REPLICA DI AGNELLI - Nel pomeriggio alle 17.30 arriverà la replica al presidente del Coni del presidente della Juve, Andrea Agnelli, che ha convocato una conferenza stampa a Vinovo.

COMMENTI
  • PROTEAS18/11/2011 11:53:01
    PETRUCCI, CONOSCI LA PAROLA RISPETTO????
    RICORDI I PASSAPORTI FALSI???
  • frank230418/11/2011 01:12:31
    ANDREA non mollare fagliela pagare poi iscriviamoci in un'altro campionato non ci meritano
  • carbina17/11/2011 14:04:01
    Se farsopoli avesse interessato direttamente (come la juve) una delle due squadre romane, i loro tifosi avrebbero fatto la marcia su roma (vedi quella fatta dai laziali l'anno che poi hanno avuto in regalo il campionato)!!! Noi Juventini invece cosa facciamo? siamo comodamente seduti dietro un monitor a farci prendere per i fondelli da centerbury e comp.!!! è possibile che una tifoseria come la nostra non riesca ad organizzare una protesta avanti alla sede della FIGC tanto da paralizzare roma?
  • 17/11/2011 09:49:32
  • lucky195016/11/2011 22:13:34
    ma questo è un pregio non alla portata di tutti.
  • juve5316/11/2011 21:22:32
    se petrucci è stufo di sentire sempre le stesse cose faccia luce su quello che è successo veramente,ma faccia chiarezza per il bene dei tifosi,altrimenti il calcio è sempre più sporco.
  • zebrotto29scudi16/11/2011 21:19:47
    Andrea non ti far fregare.
    Petrucci ha modificato il regolamento del CONI, che prevedeva solo due nomine consecutive, per farsi nominare per la terza volta.
    Petrucci ha nominato Guido Rossi alla FIGC nel 2006 e non ha mosso un dito quando sono stati sostituiti tutti i giudici sportivi con gli amici di dente marcio.
    Petrucci ha cominciato la sua carriera da dirigente della ROMA di ANDREOTTI che baciava CIANCIMINO.
  • 16/11/2011 20:56:19
  • juvemania716/11/2011 19:02:12
    quando petrucci dice:"C'è mancanza di rispetto per le regole e per l'etica..." si riferisce al fatto che la figc ha aspettato che ci fosse la prescrizione per il 2006 per presentare la relazione di palazzi e per poi dichiararsi incompetente? Abete ha fatto bene...VERGOGNATEVI!!! non dategli più i giocatori per la nazionale e avanti con denunce e ricorsi!

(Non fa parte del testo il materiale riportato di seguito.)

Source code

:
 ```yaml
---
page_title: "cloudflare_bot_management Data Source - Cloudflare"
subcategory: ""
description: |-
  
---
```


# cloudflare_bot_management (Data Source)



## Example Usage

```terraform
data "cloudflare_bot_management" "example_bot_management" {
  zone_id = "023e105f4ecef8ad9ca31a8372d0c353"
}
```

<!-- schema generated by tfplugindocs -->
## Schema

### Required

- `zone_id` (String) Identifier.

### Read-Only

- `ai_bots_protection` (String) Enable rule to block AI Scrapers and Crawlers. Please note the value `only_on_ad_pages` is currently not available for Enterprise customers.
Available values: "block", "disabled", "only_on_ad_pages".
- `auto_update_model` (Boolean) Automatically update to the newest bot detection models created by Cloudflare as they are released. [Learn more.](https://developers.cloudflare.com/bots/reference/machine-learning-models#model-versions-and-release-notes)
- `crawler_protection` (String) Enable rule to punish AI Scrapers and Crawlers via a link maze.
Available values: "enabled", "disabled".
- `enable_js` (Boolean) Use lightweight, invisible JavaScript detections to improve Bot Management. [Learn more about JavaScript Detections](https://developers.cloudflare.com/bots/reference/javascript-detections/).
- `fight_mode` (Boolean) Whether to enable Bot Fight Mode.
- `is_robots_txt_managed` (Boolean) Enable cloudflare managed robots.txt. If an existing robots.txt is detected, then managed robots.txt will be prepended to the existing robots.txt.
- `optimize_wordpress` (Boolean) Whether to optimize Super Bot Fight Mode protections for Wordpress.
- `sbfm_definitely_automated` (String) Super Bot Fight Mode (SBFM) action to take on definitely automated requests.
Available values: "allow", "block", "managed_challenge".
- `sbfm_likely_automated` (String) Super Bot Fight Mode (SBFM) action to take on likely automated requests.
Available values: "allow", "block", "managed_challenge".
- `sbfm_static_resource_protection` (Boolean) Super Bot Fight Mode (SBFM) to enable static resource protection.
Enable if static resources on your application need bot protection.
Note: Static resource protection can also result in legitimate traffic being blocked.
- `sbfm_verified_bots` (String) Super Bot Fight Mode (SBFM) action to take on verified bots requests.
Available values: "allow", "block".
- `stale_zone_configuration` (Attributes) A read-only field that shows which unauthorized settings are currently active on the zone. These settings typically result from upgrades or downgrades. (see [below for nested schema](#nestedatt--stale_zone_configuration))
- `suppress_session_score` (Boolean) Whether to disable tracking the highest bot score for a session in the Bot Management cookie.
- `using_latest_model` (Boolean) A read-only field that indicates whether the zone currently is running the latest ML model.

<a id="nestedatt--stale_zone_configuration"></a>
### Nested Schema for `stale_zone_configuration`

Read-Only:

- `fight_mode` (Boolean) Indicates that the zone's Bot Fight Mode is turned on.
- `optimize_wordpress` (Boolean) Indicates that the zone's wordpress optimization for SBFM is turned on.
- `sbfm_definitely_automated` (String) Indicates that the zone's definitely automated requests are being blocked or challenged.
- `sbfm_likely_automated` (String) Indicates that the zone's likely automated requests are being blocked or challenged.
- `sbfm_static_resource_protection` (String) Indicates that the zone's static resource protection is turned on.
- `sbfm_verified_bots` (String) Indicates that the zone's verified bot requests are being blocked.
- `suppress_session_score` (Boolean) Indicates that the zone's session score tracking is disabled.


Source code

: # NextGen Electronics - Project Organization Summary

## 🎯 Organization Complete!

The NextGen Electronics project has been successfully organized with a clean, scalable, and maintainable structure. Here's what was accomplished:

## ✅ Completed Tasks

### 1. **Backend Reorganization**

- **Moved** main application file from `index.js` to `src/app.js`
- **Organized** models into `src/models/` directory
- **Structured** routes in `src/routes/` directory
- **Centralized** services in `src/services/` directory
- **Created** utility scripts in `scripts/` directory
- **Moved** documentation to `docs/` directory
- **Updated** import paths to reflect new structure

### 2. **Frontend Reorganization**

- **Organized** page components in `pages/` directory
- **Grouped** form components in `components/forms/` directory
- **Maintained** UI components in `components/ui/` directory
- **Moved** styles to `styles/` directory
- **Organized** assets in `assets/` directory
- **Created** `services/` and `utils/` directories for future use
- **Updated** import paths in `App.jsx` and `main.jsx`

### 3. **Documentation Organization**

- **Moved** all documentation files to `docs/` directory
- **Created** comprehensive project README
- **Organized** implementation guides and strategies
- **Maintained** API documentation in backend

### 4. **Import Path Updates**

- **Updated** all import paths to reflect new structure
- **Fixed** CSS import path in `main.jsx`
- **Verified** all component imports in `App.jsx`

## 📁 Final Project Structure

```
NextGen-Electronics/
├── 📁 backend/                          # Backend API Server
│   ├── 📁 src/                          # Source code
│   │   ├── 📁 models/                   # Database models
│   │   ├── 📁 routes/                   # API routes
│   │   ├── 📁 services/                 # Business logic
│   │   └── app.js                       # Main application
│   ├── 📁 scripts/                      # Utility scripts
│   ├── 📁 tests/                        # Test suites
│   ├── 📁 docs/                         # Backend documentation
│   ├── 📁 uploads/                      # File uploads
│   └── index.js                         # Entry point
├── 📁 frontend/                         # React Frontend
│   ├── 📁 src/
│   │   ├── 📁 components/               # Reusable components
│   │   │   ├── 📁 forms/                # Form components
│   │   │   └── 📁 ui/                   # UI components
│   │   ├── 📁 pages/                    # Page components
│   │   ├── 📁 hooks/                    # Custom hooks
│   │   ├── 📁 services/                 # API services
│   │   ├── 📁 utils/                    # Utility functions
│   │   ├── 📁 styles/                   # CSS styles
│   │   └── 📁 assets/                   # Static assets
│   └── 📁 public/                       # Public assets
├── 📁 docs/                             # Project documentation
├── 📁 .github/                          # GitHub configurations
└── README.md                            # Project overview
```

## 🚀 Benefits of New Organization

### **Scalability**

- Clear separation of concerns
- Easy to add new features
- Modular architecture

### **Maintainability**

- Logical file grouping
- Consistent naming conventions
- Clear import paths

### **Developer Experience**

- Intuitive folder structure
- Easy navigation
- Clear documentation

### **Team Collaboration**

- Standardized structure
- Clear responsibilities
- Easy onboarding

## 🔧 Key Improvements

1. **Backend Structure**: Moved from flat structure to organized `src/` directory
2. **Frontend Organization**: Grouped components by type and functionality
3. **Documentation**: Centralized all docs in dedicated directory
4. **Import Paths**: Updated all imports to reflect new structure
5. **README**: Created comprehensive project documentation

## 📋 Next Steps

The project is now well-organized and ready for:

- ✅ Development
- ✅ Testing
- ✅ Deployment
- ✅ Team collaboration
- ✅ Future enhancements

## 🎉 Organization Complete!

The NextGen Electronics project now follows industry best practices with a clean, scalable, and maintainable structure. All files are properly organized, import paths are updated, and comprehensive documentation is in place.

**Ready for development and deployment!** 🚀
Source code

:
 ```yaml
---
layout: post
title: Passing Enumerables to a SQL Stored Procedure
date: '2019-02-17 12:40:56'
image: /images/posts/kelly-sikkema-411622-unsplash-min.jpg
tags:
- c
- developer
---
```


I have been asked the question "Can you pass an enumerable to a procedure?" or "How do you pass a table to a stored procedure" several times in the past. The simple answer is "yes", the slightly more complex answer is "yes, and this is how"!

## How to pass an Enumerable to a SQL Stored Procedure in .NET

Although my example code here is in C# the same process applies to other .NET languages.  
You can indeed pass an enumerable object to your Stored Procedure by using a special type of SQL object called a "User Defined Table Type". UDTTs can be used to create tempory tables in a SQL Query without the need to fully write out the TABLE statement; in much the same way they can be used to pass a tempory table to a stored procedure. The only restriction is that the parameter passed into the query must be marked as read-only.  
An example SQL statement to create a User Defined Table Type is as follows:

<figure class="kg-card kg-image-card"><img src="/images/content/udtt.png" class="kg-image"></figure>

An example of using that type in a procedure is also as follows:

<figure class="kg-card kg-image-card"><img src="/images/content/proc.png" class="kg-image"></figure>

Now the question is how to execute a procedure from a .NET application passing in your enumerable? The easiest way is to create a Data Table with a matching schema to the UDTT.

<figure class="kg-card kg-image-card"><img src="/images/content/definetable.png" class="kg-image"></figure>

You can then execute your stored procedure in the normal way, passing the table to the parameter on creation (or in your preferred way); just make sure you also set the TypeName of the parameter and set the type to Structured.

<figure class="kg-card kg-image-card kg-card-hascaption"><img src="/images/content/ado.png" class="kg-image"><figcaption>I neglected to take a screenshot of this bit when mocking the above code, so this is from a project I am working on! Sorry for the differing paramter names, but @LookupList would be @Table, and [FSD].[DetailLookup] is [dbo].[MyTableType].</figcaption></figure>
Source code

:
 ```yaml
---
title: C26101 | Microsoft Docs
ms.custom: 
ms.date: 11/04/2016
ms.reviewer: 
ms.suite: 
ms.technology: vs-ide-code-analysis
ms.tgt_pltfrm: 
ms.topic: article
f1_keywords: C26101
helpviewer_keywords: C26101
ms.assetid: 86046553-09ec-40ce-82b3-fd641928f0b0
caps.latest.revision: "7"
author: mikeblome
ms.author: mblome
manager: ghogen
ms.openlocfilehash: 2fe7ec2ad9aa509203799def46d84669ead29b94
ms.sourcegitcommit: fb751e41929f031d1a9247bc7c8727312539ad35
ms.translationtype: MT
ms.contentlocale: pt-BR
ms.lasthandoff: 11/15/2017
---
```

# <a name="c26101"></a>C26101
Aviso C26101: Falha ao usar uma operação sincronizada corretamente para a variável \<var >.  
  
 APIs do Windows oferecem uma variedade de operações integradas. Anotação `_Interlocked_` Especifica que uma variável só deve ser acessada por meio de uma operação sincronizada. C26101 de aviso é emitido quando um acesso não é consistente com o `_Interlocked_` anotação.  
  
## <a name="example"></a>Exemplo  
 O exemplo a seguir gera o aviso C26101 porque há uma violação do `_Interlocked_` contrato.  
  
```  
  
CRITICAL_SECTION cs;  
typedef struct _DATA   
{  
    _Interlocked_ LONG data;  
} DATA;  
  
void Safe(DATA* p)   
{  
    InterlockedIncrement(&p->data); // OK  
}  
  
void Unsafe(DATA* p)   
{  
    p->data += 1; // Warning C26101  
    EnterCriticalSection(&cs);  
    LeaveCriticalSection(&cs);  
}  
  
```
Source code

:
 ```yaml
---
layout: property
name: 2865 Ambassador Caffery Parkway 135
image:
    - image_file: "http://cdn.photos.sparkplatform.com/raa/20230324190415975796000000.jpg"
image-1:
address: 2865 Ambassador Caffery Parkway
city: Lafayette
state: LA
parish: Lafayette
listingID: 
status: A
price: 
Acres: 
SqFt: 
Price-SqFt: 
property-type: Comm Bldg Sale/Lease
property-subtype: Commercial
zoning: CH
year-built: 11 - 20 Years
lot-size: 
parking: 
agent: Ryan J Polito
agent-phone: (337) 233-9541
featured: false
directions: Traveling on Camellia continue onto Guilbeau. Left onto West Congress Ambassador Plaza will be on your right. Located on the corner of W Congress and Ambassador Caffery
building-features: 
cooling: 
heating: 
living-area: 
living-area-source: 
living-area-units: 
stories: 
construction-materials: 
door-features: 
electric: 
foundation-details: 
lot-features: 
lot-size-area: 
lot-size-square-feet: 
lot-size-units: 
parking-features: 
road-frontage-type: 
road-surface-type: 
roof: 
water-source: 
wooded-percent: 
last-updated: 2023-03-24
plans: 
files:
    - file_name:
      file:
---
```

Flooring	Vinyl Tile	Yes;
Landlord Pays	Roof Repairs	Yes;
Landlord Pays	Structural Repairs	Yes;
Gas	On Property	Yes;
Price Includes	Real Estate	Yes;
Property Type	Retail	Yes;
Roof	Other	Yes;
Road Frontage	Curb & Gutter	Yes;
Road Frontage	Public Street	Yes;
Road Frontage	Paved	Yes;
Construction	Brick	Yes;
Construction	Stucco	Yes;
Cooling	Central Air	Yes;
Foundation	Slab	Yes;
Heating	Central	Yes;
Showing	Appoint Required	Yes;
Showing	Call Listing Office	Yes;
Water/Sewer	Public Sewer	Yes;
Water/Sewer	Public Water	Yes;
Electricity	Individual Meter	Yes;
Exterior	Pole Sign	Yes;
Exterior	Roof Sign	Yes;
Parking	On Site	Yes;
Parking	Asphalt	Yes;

  • joexmas16/11/2011 18:58:32
    per me adesso salta fuori Petrucci perchè finalmente la Juve ha quantificato gli € dei danni avuti e siccome la cifra è spaventosa e metterebbe in ginocchio tutto il sistema calcio e non è detto che il TAR sia così tenero con la FIGC allora cerca una via di conciliazione; anche perchè la FIGC dovrebbe cominciare ad accantonare il "malloppo" con conseguenze immediate sulla sua gestione.In quanto al processo di Napoli non c'è problema perchè condannare Moggi non vuol dire assolvere Moratti.